In a bidirectional index, metadata path identifier i corresponds to GBWT sequence identifiers Path::encode(i, false) and Path::encode(i, true).

Sample names

  • bool hasSampleNames() const: Does the metadata contain sample names?
  • std::string sample(size_type i): Name of the sample with identifier i, or an empty string if there is no such sample.
  • size_type sample(const std::string& name) const: Identifier of the sample with name name, or samples() if there is no such sample.
  • void setSamples(const std::vector<std::string>& names): Use the provided list of strings as sample names and update sample count accordingly.
  • void addSamples(const std::vector<std::string>& names): Append the provided list of strings to the current sample names and update sample count accordingly.
  • void clearSampleNames(): Remove sample names from the metadata.

Contig names

  • bool hasContigNames() const: Does the metadata contain contig names?
  • std::string contig(size_type i): Name of the contig with identifier i, or an empty string if there is no such contig.
  • size_type contig(const std::string& name) const: Identifier of the contig with name name, or contigs() if there is no such contig.
  • void setContigs(const std::vector<std::string>& names): Use the provided list of strings as contig names and update contig count accordingly.
  • void addContigs(const std::vector<std::string>& names): Append the provided list of strings to the current contig names and update contig count accordingly.
  • void clearContigNames(): Remove contig names from the metadata.

Remove metadata

  • std::vector<size_type> removeSample(size_type sample_id): Removes all metadata for sample identifier sample_id. Returns the list of removed path identifiers.
  • std::vector<size_type> removeContig(size_type contig_id): Removes all metadata for contig identifier contig_id. Returns the list of removed path identifiers.

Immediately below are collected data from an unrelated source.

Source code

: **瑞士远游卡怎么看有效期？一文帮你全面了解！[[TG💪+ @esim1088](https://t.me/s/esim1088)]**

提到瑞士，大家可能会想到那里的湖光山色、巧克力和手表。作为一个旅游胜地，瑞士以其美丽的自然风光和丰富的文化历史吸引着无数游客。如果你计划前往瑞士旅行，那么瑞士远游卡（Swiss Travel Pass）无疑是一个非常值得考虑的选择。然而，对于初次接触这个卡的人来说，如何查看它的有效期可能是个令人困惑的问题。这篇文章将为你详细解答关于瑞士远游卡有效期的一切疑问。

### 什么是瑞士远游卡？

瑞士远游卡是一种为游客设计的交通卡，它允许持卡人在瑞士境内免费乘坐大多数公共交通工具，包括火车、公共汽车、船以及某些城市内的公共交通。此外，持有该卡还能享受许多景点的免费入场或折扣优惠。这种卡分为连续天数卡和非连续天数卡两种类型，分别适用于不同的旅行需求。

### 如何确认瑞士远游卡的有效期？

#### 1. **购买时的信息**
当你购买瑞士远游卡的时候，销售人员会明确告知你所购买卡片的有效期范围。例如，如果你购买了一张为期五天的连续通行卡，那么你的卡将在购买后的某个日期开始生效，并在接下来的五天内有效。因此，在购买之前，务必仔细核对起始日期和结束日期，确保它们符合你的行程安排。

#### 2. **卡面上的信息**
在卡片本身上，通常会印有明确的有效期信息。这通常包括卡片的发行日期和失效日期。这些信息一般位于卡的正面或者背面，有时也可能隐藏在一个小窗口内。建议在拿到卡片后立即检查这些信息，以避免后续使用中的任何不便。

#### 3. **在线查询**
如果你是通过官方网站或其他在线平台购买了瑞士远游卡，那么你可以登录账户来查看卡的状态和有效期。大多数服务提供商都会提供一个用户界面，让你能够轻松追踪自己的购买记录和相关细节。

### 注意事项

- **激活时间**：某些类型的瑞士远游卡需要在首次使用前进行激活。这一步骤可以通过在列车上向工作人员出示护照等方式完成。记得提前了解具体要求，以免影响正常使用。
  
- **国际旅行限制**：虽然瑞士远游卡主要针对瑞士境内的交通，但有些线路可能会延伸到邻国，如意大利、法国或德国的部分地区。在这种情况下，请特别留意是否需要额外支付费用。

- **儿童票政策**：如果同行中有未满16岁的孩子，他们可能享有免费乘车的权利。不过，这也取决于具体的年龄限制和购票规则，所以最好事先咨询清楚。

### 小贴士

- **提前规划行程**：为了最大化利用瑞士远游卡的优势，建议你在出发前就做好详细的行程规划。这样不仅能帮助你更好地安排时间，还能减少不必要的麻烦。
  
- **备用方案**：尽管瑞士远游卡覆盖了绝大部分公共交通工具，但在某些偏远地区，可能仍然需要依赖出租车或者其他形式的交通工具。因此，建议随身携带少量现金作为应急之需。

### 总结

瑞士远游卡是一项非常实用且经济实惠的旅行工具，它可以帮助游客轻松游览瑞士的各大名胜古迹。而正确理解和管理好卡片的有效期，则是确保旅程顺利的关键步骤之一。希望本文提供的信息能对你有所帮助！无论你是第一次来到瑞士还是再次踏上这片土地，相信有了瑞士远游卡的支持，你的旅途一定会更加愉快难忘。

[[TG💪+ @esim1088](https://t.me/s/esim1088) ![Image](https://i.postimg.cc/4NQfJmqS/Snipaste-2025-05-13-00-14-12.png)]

When a sample / contig is removed, old sample / contig / path ids may be invalidated. Hence samples and contigs should be removed one at a time:

void removeSamples(DynamicGBWT& index, const std::vector<std::string>& sample_names)
{
  for(const std::string& name : sample_names)
  {
    size_type sample_id = index.metadata.sample(name);
    std::vector<size_type> paths = index.metadata.removeSample(sample_id);
    index.remove(paths);
  }
}

Metadata tool

The metadata_tool tool can be used to view and remove metadata. By default, the tool prints the basic metadata.

metadata_tool [options] basename
  • -s: Print all sample names.
  • -c: Print all contig names.
  • -p: Print all path names.
  • -t: Print all tags.
  • -r: Remove all metadata and overwrite the original index.
  • -O: Output SDSL format instead of simple-sds format.